Regular Expressions: The pitch


  • Regexs are powerful tools for searching and transforming text.
  • A search pattern, using a defined syntax, allows non-specific but directed matching.

Shell wildcards - a type of regex


  • Use of wildcards in the Unix shell for file selection is a simple form of regular expressions.
  • * matches zero or more characters
  • ? matches exactly one character
  • [ ] matches a character from a list or range of contained options
  • [! ] matches a character NOT in a list or range of contained options
  • { } expands to produce forms of all listed contained options

Pattern matching with grep -E, part 1


  • grep in Extended Regex mode (or egrep) allows complex pattern matching in files/streams.
  • | acts as an OR between options
  • ( ) allows grouping, e.g. for OR modifier, with quantifiers, etc..
  • [ ] matches a character from a list or range of contained options
  • [^ ] matches a character NOT in a list or range of contained options
  • ^ at the start of a regex means match at start of line
  • $ at the end of a regex means match at end of line
  • . is the match-all (any single character) wildcard
  • ? quantifies previous character or group as occurring zero or one time
  • * quantifies previous character or group as occurring zero or more times
  • + quantifies previous character or group as occurring one or more times
  • {n,m} quantifies previous character or group as occurring between n and m times
  • Quantifiers are greedy- will always match longest possible fit.

Pattern matching with grep -E, part 2


  • grep in Extended Regex mode has a number of predefined character classes:
  • [:alpha:] [:alnum:] [:digit:] [:upper:] [:lower:] [:punct:] [:space:]
  • and escape-character enabled shorthand character classes and anchors:
  • \w : Word character [a-zA-Z0-9] OR a _ (underscore)
  • \W : [^\w] Inverse of \w, any non-word character
  • \s : Spaces, tabs, in some contexts new-lines
  • \S : [^\s] Inverse of \s, any non-space character
  • \b : Boundary between adjacent word and space, 0-length anchor
  • \B : [^\b] In the middle of a word or multiple spaces, 0-length anchor
  • \< : Boundary at start of word between word and space, 0-length anchor
  • \> : Boundary at end of word between word and space, 0-length anchor
  • You can refer back to an exact copy of a matched (group) using \1, \2, etc..

Find... and replace!
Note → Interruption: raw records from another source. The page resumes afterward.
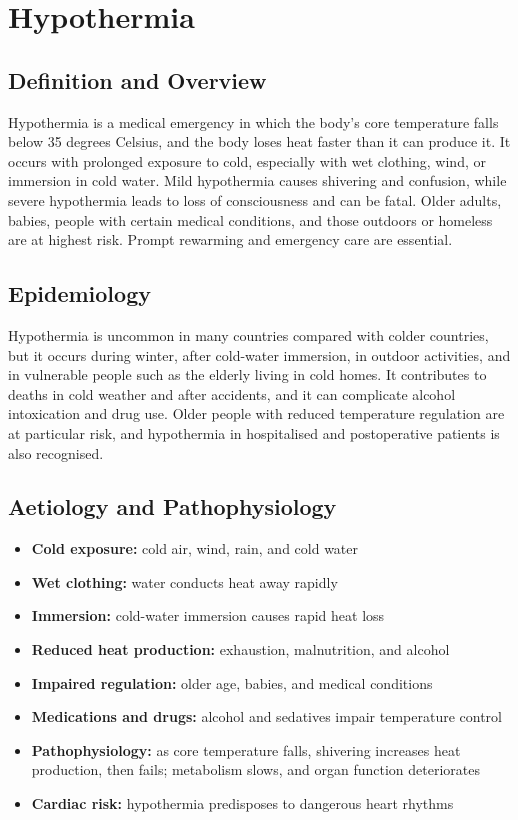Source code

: \chapter{Hypothermia}

\section*{Definition and Overview}
Hypothermia is a medical emergency in which the body's core temperature falls below 35 degrees Celsius, and the body loses heat faster than it can produce it. It occurs with prolonged exposure to cold, especially with wet clothing, wind, or immersion in cold water. Mild hypothermia causes shivering and confusion, while severe hypothermia leads to loss of consciousness and can be fatal. Older adults, babies, people with certain medical conditions, and those outdoors or homeless are at highest risk. Prompt rewarming and emergency care are essential.

\section*{Epidemiology}
Hypothermia is uncommon in many countries compared with colder countries, but it occurs during winter, after cold-water immersion, in outdoor activities, and in vulnerable people such as the elderly living in cold homes. It contributes to deaths in cold weather and after accidents, and it can complicate alcohol intoxication and drug use. Older people with reduced temperature regulation are at particular risk, and hypothermia in hospitalised and postoperative patients is also recognised.

\section*{Aetiology and Pathophysiology}
\begin{itemize}
    \item \textbf{Cold exposure:} cold air, wind, rain, and cold water
    \item \textbf{Wet clothing:} water conducts heat away rapidly
    \item \textbf{Immersion:} cold-water immersion causes rapid heat loss
    \item \textbf{Reduced heat production:} exhaustion, malnutrition, and alcohol
    \item \textbf{Impaired regulation:} older age, babies, and medical conditions
    \item \textbf{Medications and drugs:} alcohol and sedatives impair temperature control
    \item \textbf{Pathophysiology:} as core temperature falls, shivering increases heat production, then fails; metabolism slows, and organ function deteriorates
    \item \textbf{Cardiac risk:} hypothermia predisposes to dangerous heart rhythms
\end{itemize}

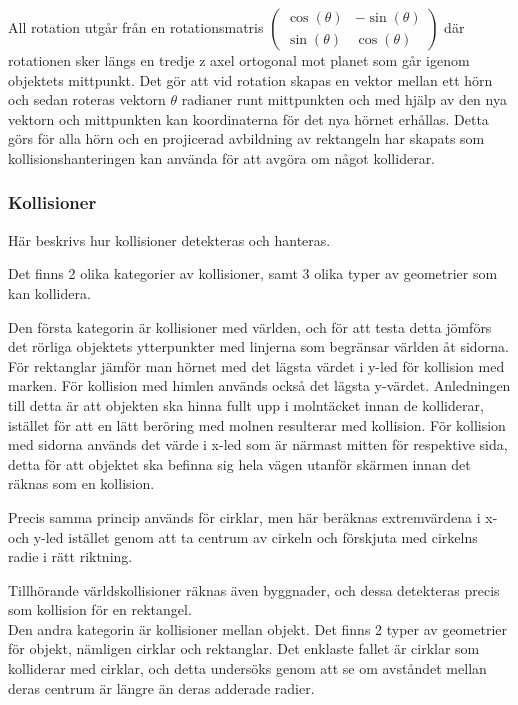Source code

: \documentclass[12pt,a4paper]{article}
\newcounter{subsubsubsection}[subsubsection]
\begin{document}
All rotation utgår från en rotationsmatris 
\begin{math}
	\begin{pmatrix}
	\cos (\theta) & -\sin (\theta) \\
	\sin (\theta) & \cos (\theta)  
	\end{pmatrix}
\end{math}
där rotationen sker längs en tredje z axel ortogonal mot planet som går igenom objektets mittpunkt. Det gör att vid rotation skapas en vektor mellan ett hörn och sedan roteras vektorn $\theta$ radianer runt mittpunkten och med hjälp av den nya vektorn och mittpunkten kan koordinaterna för det nya hörnet erhållas. Detta görs för alla hörn och en projicerad avbildning av rektangeln har skapats som kollisionshanteringen kan använda för att avgöra om något kolliderar. \\


\subsubsection{Kollisioner}
Här beskrivs hur kollisioner detekteras och hanteras.


Det finns 2 olika kategorier av kollisioner, samt 3 olika typer av geometrier som kan kollidera.

Den första kategorin är kollisioner med världen, och för att testa detta jömförs det rörliga objektets ytterpunkter med linjerna som begränsar världen åt sidorna. För rektanglar jämför man hörnet med det lägsta värdet i y-led för kollision med marken. För kollision med himlen används också det lägsta y-värdet. Anledningen till detta är att objekten ska hinna fullt upp i molntäcket innan de kolliderar, istället för att en lätt beröring med molnen resulterar med kollision. För kollision med sidorna används det värde i x-led som är närmast mitten för respektive sida, detta för att objektet ska befinna sig hela vägen utanför skärmen innan det räknas som en kollision.

Precis samma princip används för cirklar, men här beräknas extremvärdena i x- och y-led istället genom att ta centrum av cirkeln och förskjuta med cirkelns radie i rätt riktning.

Tillhörande världskollisioner räknas även byggnader, och dessa detekteras precis som kollision för en rektangel. \\

Den andra kategorin är kollisioner mellan objekt. Det finns 2 typer av geometrier för objekt, nämligen cirklar och rektanglar. Det enklaste fallet är cirklar som kolliderar med cirklar, och detta undersöks genom att se om avståndet mellan deras centrum är längre än deras adderade radier. \\
\end{document}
With sed.


  • sed -E 's/pattern/replacement/'
  • 's/pattern/replacement/g' - enables Greedy, replace-all mode.
  • Use grouping () in pattern and back-reference \1 in replacement…
  • … to rearrange or recontextualise parts of the matched input.
  • Tips for writing complex substitutions:
  • 1- Start with a complete real example pasted as your pattern.
  • 2- Escape ‘\’ any forward slashes, literal brackets, etc., as necessary.
  • 3- Circle the parts to retain, with round brackets.
  • 4- Write your replacement rules, using back-references.
  • 5- Substitution should now work for your specific real example.
  • 6- Abstract pattern with wildcards, etc., to make ambiguous enough for all required cases.

Regexs within text editors


  • Regular expression capabilities are incorporated in most modern text editors for find and replace.

Python regular expressions


  • Regular expressions through Python:
  • import re
  • match = re.search(r'pattern', 'string')
  • OR
  • list = re.split(r'pattern', 'string')
  • OR
  • re.sub( r'pattern', r'replacement', 'string' )
  • Reference: https://docs.python.org/3/library/re.html

R regular expressions


  • Regular expressions through R:
  • str_detect( string.vector, 'pattern' )
  • str_replace( string.vector, 'pattern', 'replacement )
  • str_replace_all( string.vector, 'pattern', 'replacement ) for ‘greedy’ match & replace.
  • Need to double escape \\ any back slashes in patterns.